On how many lines of the data below does the word "Remote" appear? Reply with the number only.

▸ **Saved data entries**:
:::

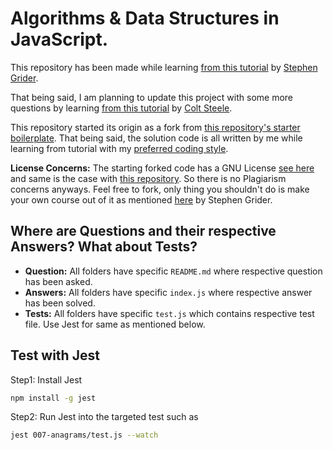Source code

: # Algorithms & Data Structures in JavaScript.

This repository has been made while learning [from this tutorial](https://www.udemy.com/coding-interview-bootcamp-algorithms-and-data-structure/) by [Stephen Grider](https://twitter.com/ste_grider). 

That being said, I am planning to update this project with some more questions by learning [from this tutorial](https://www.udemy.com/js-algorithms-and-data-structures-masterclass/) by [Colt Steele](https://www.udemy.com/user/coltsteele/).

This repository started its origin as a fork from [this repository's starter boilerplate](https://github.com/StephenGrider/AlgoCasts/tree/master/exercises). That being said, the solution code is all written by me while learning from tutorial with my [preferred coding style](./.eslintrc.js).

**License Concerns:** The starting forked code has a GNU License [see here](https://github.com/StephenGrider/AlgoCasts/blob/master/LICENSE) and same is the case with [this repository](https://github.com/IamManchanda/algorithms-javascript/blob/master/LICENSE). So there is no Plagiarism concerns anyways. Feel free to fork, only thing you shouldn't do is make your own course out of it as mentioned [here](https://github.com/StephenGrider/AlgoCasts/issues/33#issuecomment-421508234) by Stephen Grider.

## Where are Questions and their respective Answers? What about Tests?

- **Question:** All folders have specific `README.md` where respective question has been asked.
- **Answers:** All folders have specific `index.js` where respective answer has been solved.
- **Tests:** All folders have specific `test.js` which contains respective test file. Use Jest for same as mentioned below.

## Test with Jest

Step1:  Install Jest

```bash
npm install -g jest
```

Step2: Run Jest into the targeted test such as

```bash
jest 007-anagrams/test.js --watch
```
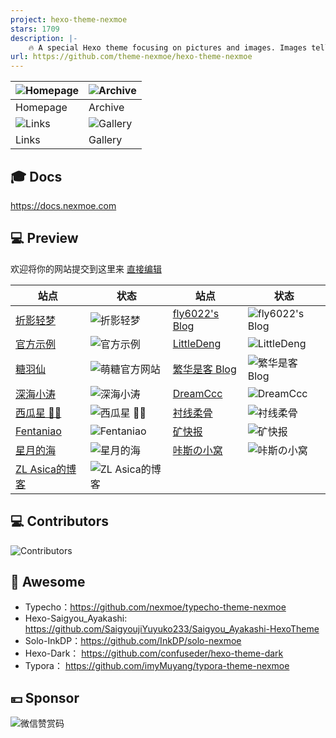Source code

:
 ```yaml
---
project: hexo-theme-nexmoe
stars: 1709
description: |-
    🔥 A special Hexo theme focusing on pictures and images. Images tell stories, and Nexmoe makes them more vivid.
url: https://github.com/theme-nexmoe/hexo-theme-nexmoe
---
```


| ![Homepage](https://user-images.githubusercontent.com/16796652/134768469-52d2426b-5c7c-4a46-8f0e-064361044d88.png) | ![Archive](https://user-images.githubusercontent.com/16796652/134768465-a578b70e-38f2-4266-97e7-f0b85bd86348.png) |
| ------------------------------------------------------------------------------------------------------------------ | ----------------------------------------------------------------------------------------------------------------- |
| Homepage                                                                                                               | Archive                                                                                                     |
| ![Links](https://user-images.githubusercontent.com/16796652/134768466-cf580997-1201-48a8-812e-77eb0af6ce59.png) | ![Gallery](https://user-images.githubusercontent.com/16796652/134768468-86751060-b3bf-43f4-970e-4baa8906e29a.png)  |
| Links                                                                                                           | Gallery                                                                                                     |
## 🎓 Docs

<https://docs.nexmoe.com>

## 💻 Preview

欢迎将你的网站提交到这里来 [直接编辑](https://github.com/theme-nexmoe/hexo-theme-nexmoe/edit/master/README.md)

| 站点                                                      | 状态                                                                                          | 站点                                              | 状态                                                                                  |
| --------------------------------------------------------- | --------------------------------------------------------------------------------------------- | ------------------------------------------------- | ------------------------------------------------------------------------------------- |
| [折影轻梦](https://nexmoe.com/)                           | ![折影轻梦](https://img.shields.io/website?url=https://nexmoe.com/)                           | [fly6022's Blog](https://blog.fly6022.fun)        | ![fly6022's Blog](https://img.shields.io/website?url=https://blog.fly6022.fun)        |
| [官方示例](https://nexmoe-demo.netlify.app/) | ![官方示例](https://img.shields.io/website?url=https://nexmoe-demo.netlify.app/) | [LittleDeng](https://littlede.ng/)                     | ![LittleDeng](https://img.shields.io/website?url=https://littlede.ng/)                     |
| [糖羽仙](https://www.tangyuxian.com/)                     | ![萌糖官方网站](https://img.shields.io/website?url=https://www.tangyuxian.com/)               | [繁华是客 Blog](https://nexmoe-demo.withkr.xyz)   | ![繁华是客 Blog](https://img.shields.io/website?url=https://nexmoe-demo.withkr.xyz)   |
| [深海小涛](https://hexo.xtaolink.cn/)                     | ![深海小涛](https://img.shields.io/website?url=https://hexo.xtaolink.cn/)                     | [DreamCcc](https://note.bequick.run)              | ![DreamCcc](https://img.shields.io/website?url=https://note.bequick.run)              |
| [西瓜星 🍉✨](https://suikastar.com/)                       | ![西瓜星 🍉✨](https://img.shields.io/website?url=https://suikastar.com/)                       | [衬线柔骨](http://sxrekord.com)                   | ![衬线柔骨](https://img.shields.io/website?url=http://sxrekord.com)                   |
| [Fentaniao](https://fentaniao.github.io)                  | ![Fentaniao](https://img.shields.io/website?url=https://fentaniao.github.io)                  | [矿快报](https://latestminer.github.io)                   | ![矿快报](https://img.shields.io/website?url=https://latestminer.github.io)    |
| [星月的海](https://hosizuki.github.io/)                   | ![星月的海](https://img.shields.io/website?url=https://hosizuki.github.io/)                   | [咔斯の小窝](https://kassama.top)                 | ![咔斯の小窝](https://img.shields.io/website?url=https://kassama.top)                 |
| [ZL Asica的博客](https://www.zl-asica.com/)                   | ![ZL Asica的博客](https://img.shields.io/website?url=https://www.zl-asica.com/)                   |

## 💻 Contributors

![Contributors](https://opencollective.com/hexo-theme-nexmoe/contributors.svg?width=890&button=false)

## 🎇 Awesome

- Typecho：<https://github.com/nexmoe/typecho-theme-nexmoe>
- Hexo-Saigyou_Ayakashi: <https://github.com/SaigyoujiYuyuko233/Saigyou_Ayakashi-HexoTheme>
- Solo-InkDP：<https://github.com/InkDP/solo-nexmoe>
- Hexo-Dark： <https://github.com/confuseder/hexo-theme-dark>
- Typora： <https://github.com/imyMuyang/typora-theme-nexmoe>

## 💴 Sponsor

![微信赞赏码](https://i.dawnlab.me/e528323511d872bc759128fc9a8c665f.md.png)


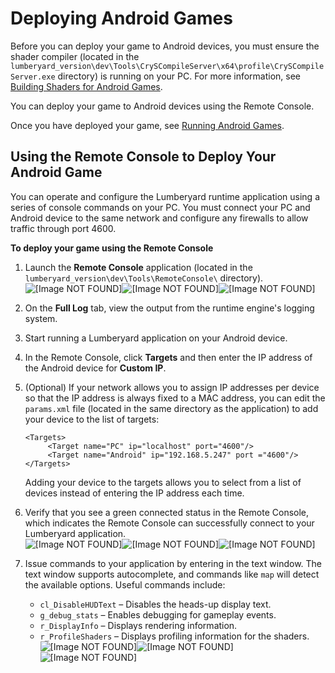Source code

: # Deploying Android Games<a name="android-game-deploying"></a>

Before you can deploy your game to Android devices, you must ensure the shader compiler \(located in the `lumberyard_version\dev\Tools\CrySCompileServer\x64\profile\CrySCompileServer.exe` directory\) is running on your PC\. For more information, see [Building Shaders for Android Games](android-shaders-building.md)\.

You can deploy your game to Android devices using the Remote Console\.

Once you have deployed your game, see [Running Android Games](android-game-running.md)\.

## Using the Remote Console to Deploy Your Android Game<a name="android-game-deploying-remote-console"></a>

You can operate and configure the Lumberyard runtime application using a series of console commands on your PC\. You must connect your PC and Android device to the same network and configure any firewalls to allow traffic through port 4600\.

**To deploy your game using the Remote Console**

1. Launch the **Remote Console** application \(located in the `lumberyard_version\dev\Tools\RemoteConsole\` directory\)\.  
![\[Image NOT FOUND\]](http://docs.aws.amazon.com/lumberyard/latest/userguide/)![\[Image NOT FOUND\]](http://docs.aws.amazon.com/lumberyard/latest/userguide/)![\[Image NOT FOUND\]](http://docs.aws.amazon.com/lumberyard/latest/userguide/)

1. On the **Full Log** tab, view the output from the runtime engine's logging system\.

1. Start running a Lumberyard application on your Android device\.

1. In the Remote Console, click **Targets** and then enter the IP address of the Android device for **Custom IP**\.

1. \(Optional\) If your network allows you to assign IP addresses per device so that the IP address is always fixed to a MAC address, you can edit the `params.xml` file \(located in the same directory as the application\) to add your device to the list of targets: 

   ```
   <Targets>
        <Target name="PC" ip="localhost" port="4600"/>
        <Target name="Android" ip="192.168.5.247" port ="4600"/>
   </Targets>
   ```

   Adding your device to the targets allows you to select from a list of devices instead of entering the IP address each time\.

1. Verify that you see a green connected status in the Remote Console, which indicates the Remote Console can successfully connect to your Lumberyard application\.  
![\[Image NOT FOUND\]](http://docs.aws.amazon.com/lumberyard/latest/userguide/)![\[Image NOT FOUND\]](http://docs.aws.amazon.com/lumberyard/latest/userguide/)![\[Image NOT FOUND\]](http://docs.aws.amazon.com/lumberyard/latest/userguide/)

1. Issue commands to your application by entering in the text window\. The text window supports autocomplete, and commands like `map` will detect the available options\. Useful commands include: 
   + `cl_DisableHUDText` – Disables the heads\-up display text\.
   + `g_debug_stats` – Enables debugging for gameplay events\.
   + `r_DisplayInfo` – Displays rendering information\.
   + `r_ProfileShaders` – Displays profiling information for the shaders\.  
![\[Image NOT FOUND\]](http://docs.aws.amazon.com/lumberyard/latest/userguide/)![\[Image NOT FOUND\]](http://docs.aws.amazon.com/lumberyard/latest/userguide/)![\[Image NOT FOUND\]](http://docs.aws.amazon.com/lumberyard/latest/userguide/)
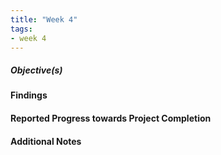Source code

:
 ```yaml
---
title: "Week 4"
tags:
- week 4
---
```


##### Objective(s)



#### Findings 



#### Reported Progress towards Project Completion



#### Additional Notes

:::

▸ **Answer to the problem**:
6